= TASK INSTRUCTIONS =
Search the records for lines with the word "Organization" and copy each match.

- - -

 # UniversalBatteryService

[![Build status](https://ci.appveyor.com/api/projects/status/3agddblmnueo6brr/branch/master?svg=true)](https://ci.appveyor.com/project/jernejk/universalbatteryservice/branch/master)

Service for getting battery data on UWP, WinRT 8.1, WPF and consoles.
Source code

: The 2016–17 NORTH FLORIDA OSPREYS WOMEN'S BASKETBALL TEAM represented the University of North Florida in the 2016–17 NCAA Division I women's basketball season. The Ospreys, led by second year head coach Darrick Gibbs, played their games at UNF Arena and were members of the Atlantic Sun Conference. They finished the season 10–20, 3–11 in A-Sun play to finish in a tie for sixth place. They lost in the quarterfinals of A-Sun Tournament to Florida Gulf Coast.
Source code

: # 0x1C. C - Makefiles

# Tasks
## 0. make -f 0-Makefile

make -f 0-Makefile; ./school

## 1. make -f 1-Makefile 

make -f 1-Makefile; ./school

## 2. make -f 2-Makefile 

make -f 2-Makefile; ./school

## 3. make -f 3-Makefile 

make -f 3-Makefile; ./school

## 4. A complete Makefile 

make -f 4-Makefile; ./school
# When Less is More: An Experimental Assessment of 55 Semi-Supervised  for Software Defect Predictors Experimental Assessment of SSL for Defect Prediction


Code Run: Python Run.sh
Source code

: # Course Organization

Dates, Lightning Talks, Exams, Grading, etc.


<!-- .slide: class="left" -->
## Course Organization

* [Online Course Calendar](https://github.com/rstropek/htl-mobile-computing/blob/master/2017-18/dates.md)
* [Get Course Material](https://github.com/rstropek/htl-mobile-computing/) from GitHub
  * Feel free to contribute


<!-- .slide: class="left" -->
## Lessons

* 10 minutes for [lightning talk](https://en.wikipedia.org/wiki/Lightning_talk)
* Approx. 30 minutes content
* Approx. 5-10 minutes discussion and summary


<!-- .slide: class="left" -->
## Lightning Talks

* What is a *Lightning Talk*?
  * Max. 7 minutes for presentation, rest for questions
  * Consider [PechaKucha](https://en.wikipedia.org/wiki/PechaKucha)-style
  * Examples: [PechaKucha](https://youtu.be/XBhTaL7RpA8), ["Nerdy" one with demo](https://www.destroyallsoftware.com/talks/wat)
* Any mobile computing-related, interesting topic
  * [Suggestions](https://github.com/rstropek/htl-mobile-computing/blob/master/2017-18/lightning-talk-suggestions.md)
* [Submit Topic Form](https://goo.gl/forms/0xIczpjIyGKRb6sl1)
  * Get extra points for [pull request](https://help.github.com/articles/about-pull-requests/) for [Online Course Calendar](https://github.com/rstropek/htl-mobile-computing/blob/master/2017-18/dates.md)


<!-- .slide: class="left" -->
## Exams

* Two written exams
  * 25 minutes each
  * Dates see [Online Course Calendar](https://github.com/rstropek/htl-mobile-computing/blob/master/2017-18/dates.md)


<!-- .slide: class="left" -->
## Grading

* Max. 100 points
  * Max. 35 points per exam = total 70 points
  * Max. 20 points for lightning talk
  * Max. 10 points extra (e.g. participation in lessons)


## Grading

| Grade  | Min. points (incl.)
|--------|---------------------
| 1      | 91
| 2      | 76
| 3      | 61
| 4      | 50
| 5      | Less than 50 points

- - -

= EXERCISE OUTPUT =
: # Course Organization
## Course Organization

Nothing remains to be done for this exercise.